▸ **Exercise instructions**: From the records below, please return each line that holds the word "with".
(Beginning of The data)
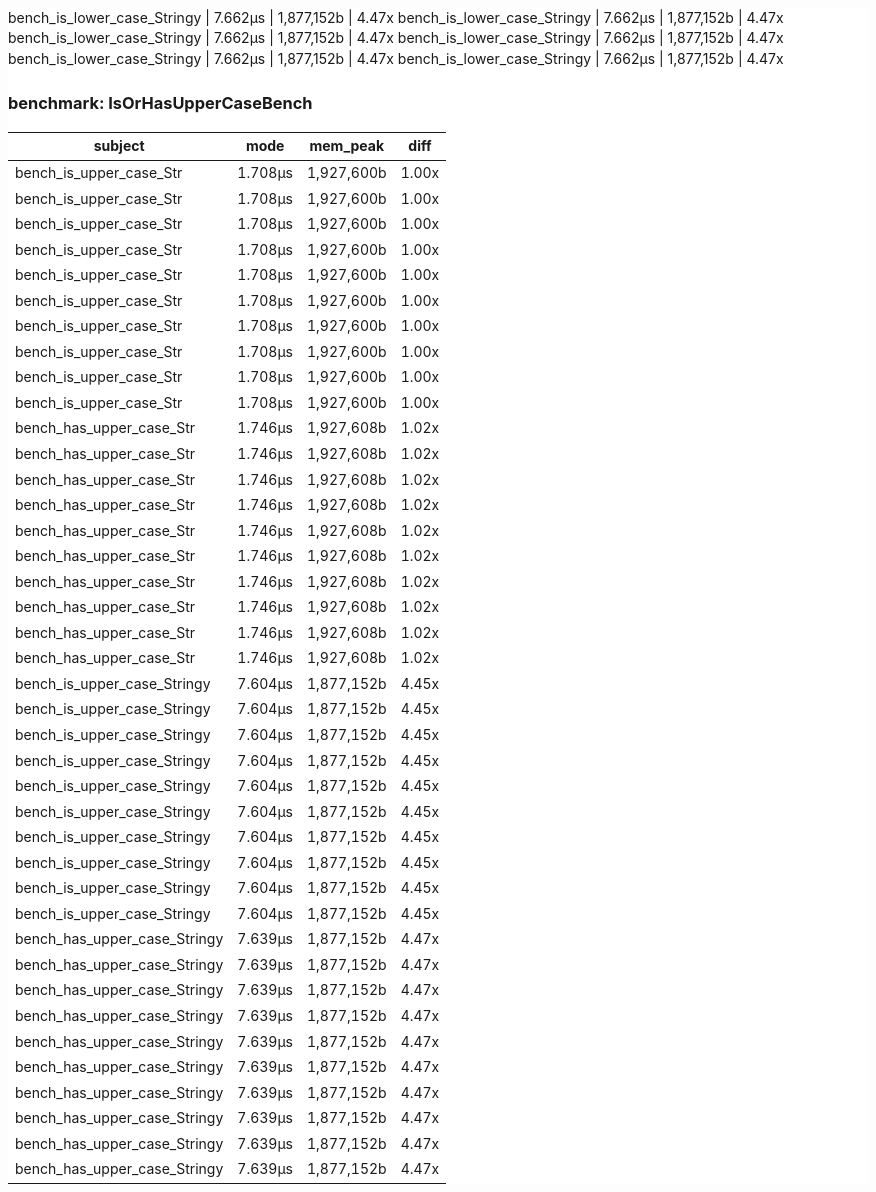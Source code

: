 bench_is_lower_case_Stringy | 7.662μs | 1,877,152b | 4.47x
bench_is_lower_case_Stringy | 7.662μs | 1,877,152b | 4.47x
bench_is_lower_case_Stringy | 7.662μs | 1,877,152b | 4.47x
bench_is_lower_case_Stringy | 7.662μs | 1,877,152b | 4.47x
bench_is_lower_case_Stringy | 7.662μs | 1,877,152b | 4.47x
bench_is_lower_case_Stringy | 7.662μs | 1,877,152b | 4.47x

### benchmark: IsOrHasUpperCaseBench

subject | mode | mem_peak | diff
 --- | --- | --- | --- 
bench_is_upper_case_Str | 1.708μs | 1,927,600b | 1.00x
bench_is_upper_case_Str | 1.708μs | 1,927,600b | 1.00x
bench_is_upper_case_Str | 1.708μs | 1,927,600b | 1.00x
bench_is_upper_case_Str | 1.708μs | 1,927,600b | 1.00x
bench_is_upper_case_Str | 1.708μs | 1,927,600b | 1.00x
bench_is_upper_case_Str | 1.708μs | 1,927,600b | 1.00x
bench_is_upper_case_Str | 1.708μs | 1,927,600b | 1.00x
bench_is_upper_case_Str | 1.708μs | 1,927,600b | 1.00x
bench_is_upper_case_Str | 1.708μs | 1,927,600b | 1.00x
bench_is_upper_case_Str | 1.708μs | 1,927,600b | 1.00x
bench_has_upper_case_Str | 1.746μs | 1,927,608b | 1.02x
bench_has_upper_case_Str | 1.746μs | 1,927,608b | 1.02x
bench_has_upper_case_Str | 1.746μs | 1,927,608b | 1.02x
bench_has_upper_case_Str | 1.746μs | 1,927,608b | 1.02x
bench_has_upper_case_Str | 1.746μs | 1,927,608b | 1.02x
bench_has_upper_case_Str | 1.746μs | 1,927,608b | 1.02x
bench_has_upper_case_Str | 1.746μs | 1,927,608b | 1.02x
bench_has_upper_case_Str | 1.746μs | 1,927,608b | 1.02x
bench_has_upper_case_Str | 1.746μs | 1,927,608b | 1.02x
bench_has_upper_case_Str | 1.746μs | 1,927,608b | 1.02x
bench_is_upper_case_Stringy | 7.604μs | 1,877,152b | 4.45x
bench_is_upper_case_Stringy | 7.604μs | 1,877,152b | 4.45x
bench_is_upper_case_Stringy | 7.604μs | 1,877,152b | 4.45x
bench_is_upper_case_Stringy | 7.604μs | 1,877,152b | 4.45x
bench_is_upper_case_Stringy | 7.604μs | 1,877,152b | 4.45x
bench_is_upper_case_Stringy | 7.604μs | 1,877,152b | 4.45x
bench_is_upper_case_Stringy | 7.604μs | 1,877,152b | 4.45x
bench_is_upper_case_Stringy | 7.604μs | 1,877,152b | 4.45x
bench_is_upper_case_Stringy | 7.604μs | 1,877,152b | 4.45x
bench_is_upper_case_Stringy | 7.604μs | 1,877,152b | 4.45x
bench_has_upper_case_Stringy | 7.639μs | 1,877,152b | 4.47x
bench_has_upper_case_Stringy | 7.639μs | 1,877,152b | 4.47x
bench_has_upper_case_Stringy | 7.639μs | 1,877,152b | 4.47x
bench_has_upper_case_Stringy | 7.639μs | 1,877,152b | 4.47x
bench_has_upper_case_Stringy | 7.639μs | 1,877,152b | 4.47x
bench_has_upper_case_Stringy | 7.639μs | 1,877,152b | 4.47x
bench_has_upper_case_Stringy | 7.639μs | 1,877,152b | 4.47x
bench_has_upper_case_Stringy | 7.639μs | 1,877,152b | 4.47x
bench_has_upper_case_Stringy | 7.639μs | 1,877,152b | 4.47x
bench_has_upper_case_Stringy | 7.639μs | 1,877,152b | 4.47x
(End of The data)
(Beginning of The data)
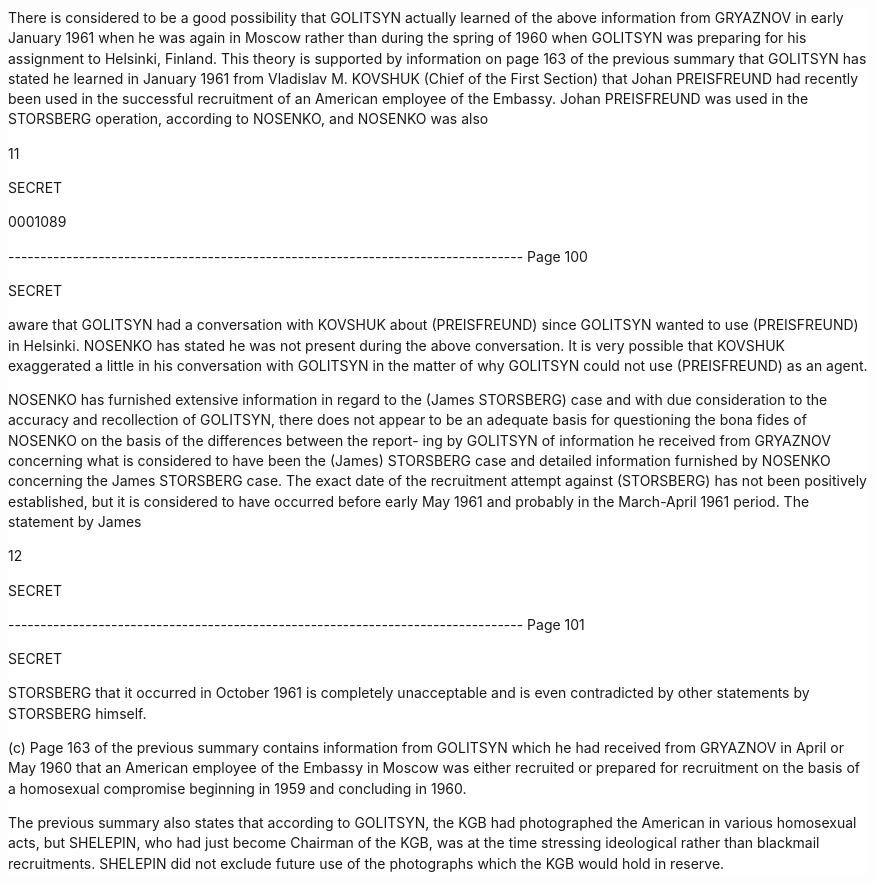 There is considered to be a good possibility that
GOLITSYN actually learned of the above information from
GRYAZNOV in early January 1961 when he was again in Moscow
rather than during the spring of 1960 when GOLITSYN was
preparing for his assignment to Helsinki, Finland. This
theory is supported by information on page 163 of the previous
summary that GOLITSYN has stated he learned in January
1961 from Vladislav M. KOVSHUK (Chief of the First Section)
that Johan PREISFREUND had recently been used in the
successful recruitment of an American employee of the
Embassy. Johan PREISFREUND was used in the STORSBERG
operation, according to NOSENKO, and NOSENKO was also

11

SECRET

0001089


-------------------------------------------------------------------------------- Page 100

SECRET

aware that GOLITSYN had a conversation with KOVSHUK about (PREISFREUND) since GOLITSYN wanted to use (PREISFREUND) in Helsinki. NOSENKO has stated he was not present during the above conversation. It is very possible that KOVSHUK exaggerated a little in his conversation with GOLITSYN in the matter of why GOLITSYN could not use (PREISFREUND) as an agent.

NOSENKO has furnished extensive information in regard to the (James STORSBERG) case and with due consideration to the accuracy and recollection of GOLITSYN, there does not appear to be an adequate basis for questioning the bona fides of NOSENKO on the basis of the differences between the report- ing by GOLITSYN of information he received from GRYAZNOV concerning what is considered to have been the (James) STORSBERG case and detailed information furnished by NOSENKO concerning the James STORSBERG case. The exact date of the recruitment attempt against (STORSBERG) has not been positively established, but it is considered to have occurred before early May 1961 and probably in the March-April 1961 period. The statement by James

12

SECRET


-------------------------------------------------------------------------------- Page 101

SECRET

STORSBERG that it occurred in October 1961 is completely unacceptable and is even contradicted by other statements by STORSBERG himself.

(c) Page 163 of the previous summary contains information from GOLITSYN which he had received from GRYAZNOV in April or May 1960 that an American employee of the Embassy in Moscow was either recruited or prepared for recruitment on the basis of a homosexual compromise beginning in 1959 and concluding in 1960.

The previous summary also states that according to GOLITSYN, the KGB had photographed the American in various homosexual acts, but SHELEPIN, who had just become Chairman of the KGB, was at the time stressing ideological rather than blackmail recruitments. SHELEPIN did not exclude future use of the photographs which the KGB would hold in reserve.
(End of The data)
▸ **Answer for this exercise**:
aware that GOLITSYN had a conversation with KOVSHUK about (PREISFREUND) since GOLITSYN wanted to use (PREISFREUND) in Helsinki. NOSENKO has stated he was not present during the above conversation. It is very possible that KOVSHUK exaggerated a little in his conversation with GOLITSYN in the matter of why GOLITSYN could not use (PREISFREUND) as an agent.
NOSENKO has furnished extensive information in regard to the (James STORSBERG) case and with due consideration to the accuracy and recollection of GOLITSYN, there does not appear to be an adequate basis for questioning the bona fides of NOSENKO on the basis of the differences between the report- ing by GOLITSYN of information he received from GRYAZNOV concerning what is considered to have been the (James) STORSBERG case and detailed information furnished by NOSENKO concerning the James STORSBERG case. The exact date of the recruitment attempt against (STORSBERG) has not been positively established, but it is considered to have occurred before early May 1961 and probably in the March-April 1961 period. The statement by James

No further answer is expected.